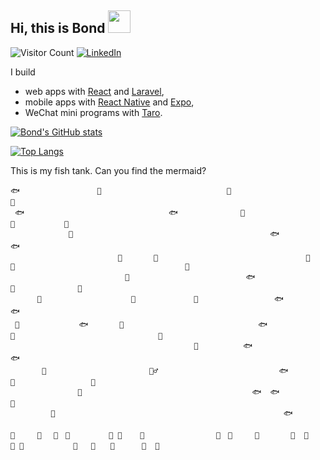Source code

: ## Hi, this is Bond <img src="https://user-images.githubusercontent.com/17363579/130145130-e5496302-0a6a-464f-ab10-cad7018b5791.gif" width="36">

![Visitor Count](https://komarev.com/ghpvc/?username=shrekuu)
[![LinkedIn](https://img.shields.io/badge/LinkedIn-in-blue)](https://www.linkedin.com/in/shrekuu/)

I build
- web apps with [React](https://react.dev/) and [Laravel](https://laravel.com/),
- mobile apps with [React Native](https://reactnative.dev/) and [Expo](https://expo.dev/),
- WeChat mini programs with [Taro](https://taro.zone/).

[![Bond's GitHub stats](https://github-readme-stats.vercel.app/api?username=shrekuu&show_icons=true)](https://github.com/shrekuu/resume)

[![Top Langs](https://github-readme-stats.vercel.app/api/top-langs/?username=shrekuu&hide=html)](https://github.com/shrekuu/resume)


This is my fish tank. Can you find the mermaid?

```
🐟　　　　　　　  　  🐙                            🐬                          🐬
 🐟　　　　　　　　                   🐟              🐬                              🐡           🐬                         
             🐡                                            🐟                                        🐟
                        🐠       🐠                                 🐠        🐙                                      🐡
　　　　　　　　　　         🐠                          🐟                             🐠              🐡
　　　 🐠　　　　　　          🐠             🐙                 🐟                               🐟
 🐡　　　　　　　　🐟       🐠                              🐟                 🐙                                🐠
                                         🐙          🐟                                                                🐟
       🐋                       🧜‍♂️                           🐟                🐠                 🦈
               🐋                                      🐟  🐟                                                       🐙  
         🐋                                                   🐟
 
🌾　　　🌱　 🦀　🌾　       🌱 🐚    🌱                🌾　🐚     🌱       🌱  🌿   🌾 🦪           🌿   🌱　　🌾      🌱  🌱  
```
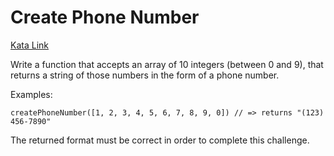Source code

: # Create Phone Number

[Kata Link](https://www.codewars.com/kata/create-phone-number)

Write a function that accepts an array of 10 integers (between 0 and 9), that returns a string of those numbers in the form of a phone number.

Examples:

```
createPhoneNumber([1, 2, 3, 4, 5, 6, 7, 8, 9, 0]) // => returns "(123) 456-7890"
```

The returned format must be correct in order to complete this challenge.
= = =
How to complete this task: Copy out every line of the data that includes the word "shrekuu".

Result of the exercise:
![Visitor Count](https://komarev.com/ghpvc/?username=shrekuu)
[![LinkedIn](https://img.shields.io/badge/LinkedIn-in-blue)](https://www.linkedin.com/in/shrekuu/)
[![Bond's GitHub stats](https://github-readme-stats.vercel.app/api?username=shrekuu&show_icons=true)](https://github.com/shrekuu/resume)
[![Top Langs](https://github-readme-stats.vercel.app/api/top-langs/?username=shrekuu&hide=html)](https://github.com/shrekuu/resume)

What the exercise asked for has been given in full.